Meanwhile, Pen was beginning to enjoy some success as an artist. In April 1878 his painting, “A Worker in Brass” (see Reconstruction, K12), was exhibited at the Royal Academy in London and sold for £300. Through 1884, Pen’s works found a place every year at the R.A.; through 1889, nearly every year at the Grosvenor Gallery. In some cases the exhibits were of his sculptures. From January to April of 1882, Pen studied life modelling with Auguste Rodin in Paris and soon after produced a bronze bust entitled “An Italian Model” (see Reconstruction, K73), which was exhibited in 1883 at the R.A. To the same institution, a year later, he submitted a life-size bronze statue of a maiden “Dryope” being fascinated by Apollo in the form of a serpent (see Reconstruction, K76). It was considered indecent and, consequently, not accepted. When it was turned down by the Grosvenor as well, RB interceded on his son’s behalf—with tears in his eyes. Although the Grosvenor had made it a policy not to take any work the R.A. had rejected, for the son of the poet they made an exception (C.E. Hallé, Notes from a Painter’s Life, 1909, pp. 120–121). RB was acting, at this point, as his son’s promoter if not manager. Apart from helping to organize Pen’s public exhibits, RB also assisted with private showings, often seeing personally to the unpacking, storing, and hanging of Pen’s pictures, not to mention the annual flurry of invitations to friends, beckoning them to come and see his son’s productions. He even went so far as to ask the Grosvenor in 1885 to display a portrait of himself that Pen had painted in 1882. It now hangs in the library at Balliol, a gift from the artist (see Reconstruction, K34). Three other portraits of RB by Pen are extant, as well as several copies of a bust modelled in 1886. The copy in bronze was exhibited at the Paris Salon in 1888 and won a bronze medal at the Exposition Universelle at Paris in 1889 (see Reconstruction, K79). RB would bristle at negative criticism of Pen’s work, especially if he thought the critic unreasonable. In 1886 when R.A. painter John Calcott Horsley took exception to the nudity of “Joan of Arc and the Kingfisher” (see Reconstruction, K43), RB proceeded to attack him through the character of Filippo Baldinucci in Parleyings with Certain People of Importance in Their Day (1887).
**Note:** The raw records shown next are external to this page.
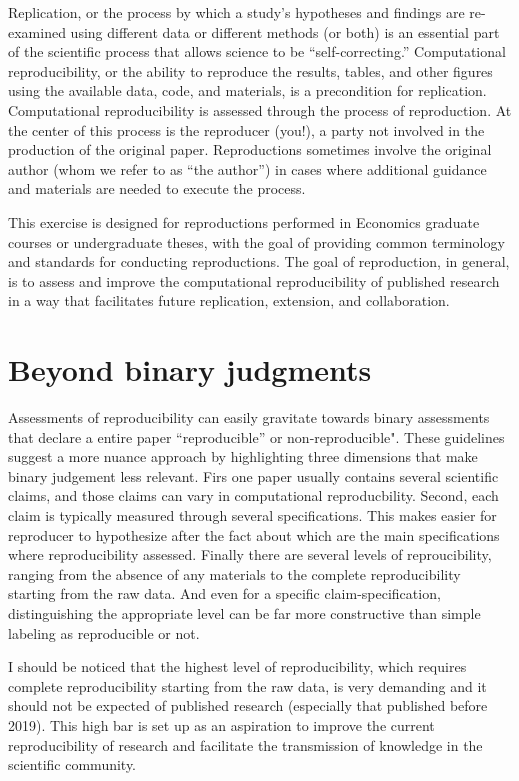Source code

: \documentclass[]{book}
\begin{document}
Replication, or the process by which a study's hypotheses and findings are re-examined using different data or different methods (or both) \citep{King95} is an essential part of the scientific process that allows science to be ``self-correcting.'' Computational reproducibility, or the ability to reproduce the results, tables, and other figures using the available data, code, and materials, is a precondition for replication. Computational reproducibility is assessed through the process of reproduction. At the center of this process is the reproducer (you!), a party not involved in the production of the original paper. Reproductions sometimes involve the original author (whom we refer to as ``the author'') in cases where additional guidance and materials are needed to execute the process.

This exercise is designed for reproductions performed in Economics graduate courses or undergraduate theses, with the goal of providing common terminology and standards for conducting reproductions. The goal of reproduction, in general, is to assess and improve the computational reproducibility of published research in a way that facilitates future replication, extension, and collaboration.

\hypertarget{beyond-binary-judgments}{%
\section{Beyond binary judgments}\label{beyond-binary-judgments}}

Assessments of reproducibility can easily gravitate towards binary assessments that declare a entire paper ``reproducible'' or non-reproducible". These guidelines suggest a more nuance approach by highlighting three dimensions that make binary judgement less relevant. Firs one paper usually contains several scientific claims, and those claims can vary in computational reproducbility. Second, each claim is typically measured through several specifications. This makes easier for reproducer to hypothesize after the fact about which are the main specifications where reproducibility assessed. Finally there are several levels of reproucibility, ranging from the absence of any materials to the complete reproducibility starting from the raw data. And even for a specific claim-specification, distinguishing the appropriate level can be far more constructive than simple labeling as reproducible or not.

I should be noticed that the highest level of reproducibility, which requires complete reproducibility starting from the raw data, is very demanding and it should not be expected of published research (especially that published before 2019). This high bar is set up as an aspiration to improve the current reproducibility of research and facilitate the transmission of knowledge in the scientific community.
\end{document}
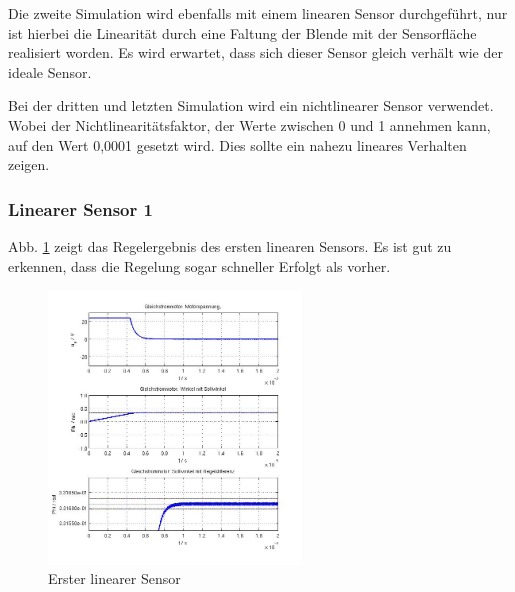 Die zweite Simulation wird ebenfalls mit einem linearen Sensor durchgeführt, nur ist hierbei die Linearität durch eine Faltung der Blende mit der Sensorfläche realisiert 
worden.
Es wird erwartet, dass sich dieser Sensor gleich verhält wie der ideale Sensor.

Bei der dritten und letzten Simulation wird ein nichtlinearer Sensor verwendet. 
Wobei der Nichtlinearitätsfaktor, der Werte zwischen 0 und 1 annehmen kann, auf den Wert 0,0001 gesetzt wird.
Dies sollte ein nahezu lineares Verhalten zeigen.

\subsubsection{Linearer Sensor 1}
\label{chap:sensorregelung1}
Abb. \ref{fig:linear1} zeigt das Regelergebnis des ersten linearen Sensors.
Es ist gut zu erkennen, dass die Regelung sogar schneller Erfolgt als vorher.
\begin{figure}[!h]
	\centering
	\includegraphics[width=0.6\textwidth]{Sensor_10_1_100_linear1.jpg}
	\caption{Erster linearer Sensor}
	\label{fig:linear1}
\end{figure}

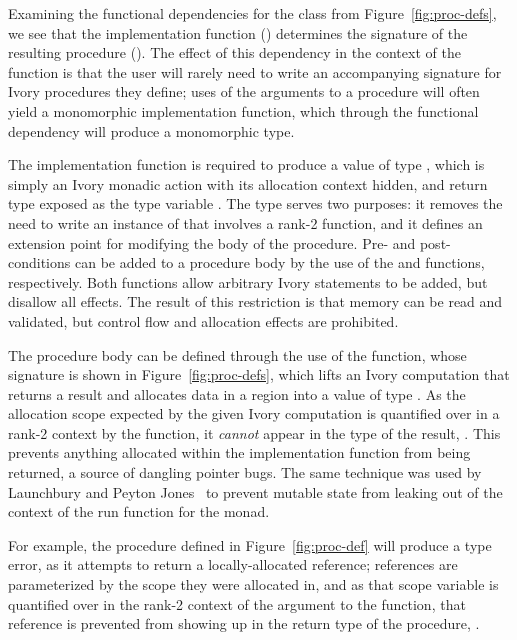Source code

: Examining the functional dependencies for the  class from
Figure~\ref{fig:proc-defs}, we see that the implementation function ()
determines the signature of the resulting procedure ().  The effect of
this dependency in the context of the  function is that the user will
rarely need to write an accompanying  signature for Ivory procedures
they define; uses of the arguments to a procedure will often yield a monomorphic
implementation function, which through the functional dependency will produce a
monomorphic  type.

The implementation function is required to produce a value of type ,
which is simply an Ivory monadic action with its allocation context hidden, and
return type exposed as the type variable .  The  type serves two
purposes: it removes the need to write an instance of  that
involves a rank-2 function, and it defines an extension point for modifying the
body of the procedure.  Pre- and post-conditions can be added to a procedure body
by the use of the  and  functions, respectively.  Both
functions allow arbitrary Ivory statements to be added, but disallow all
effects.  The result of this restriction is that memory can be read and
validated, but control flow and allocation effects are prohibited.

The procedure body can be defined through the use of the  function,
whose signature is shown in Figure~\ref{fig:proc-defs}, which lifts an Ivory
computation that returns a result  and allocates data in a region 
into a value of type .  As the allocation scope expected by the given
Ivory computation is quantified over in a rank-2 context by the  function,
it \emph{cannot} appear in the type of the result, .  This
prevents anything allocated within the implementation function from
being returned, a source of dangling pointer bugs.  The same technique was
used by Launchbury and Peyton Jones~\cite{stmonad} to prevent mutable state
from leaking out of the context of the run function for the  monad.

For example, the procedure  defined in Figure~\ref{fig:proc-def} will
produce a type error, as it attempts to return a locally-allocated reference;
references are parameterized by the scope they were allocated in, and as that
scope variable is quantified over in the rank-2 context of the argument to the
 function, that reference is prevented from showing up in the return
type of the procedure, .

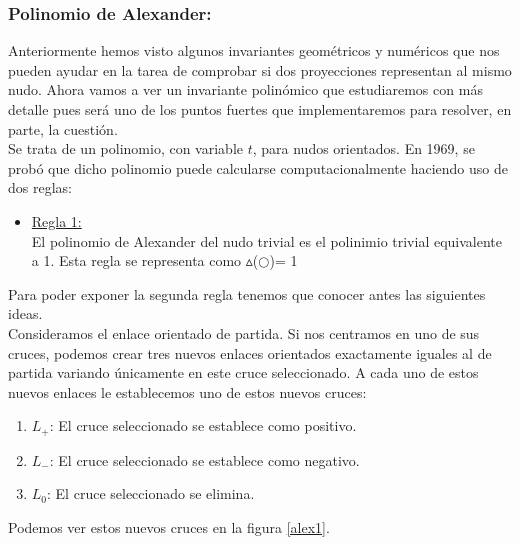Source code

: \documentclass[14pt]{extarticle}
\begin{document}
\bigskip
\begin{center}
	\item \subsubsection{Polinomio de Alexander:}\label{alenudos}
\end{center}
Anteriormente hemos visto algunos invariantes geométricos y numéricos que nos pueden ayudar en la tarea de comprobar si dos proyecciones representan al mismo nudo. Ahora vamos a ver un invariante polinómico que estudiaremos con más detalle pues será uno de los puntos fuertes que implementaremos para resolver, en parte, la cuestión. \\

Se trata de un polinomio, con variable $t$, para nudos orientados. En 1969, se probó que dicho polinomio puede calcularse computacionalmente haciendo uso de dos reglas:
\begin{itemize}
	\item \underline{Regla 1:} \\
	El polinomio de Alexander del nudo trivial es el polinimio trivial equivalente a 1. Esta regla se representa como $\vartriangle$($\bigcirc$)= 1
\end{itemize}

Para poder exponer la segunda regla tenemos que conocer antes las siguientes ideas. \\
Consideramos el enlace orientado de partida. Si nos centramos en uno de sus cruces, podemos crear tres nuevos enlaces orientados exactamente iguales al de partida variando únicamente en este cruce seleccionado. A cada uno de estos nuevos enlaces le establecemos uno de estos nuevos cruces:
\begin{enumerate}
	\item $L_{+}$: El cruce seleccionado se establece como positivo.
	\item $L_{-}$: El cruce seleccionado se establece como negativo.
	\item $L_{0}$: El cruce seleccionado se elimina.
\end{enumerate}
Podemos ver estos nuevos cruces en la figura \ref{alex1}.\\
\end{document}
During the early 1880’s, Pen divided his time between Antwerp, Dinant, and Paris, with periodic visits to London. In late summer of 1885, he returned to Italy for the first time since his mother’s death, travelling to Venice with the intention of taking a studio there. He was instantly smitten with the city. RB wrote of Pen’s “rapturous impression of Venice” to Louise Corkran on 28 September. Less than two months later, he told Mr. and Mrs. Charles Skirrow that he had bought the Palazzo Manzoni on the Grand Canal: “I did this purely for Pen … . I secure him a perfect domicile, every facility for his painting and sculpture.” The seller of the property, however, proved to be difficult, and the sale did not take place. But Pen had made known his desire to live in Italy.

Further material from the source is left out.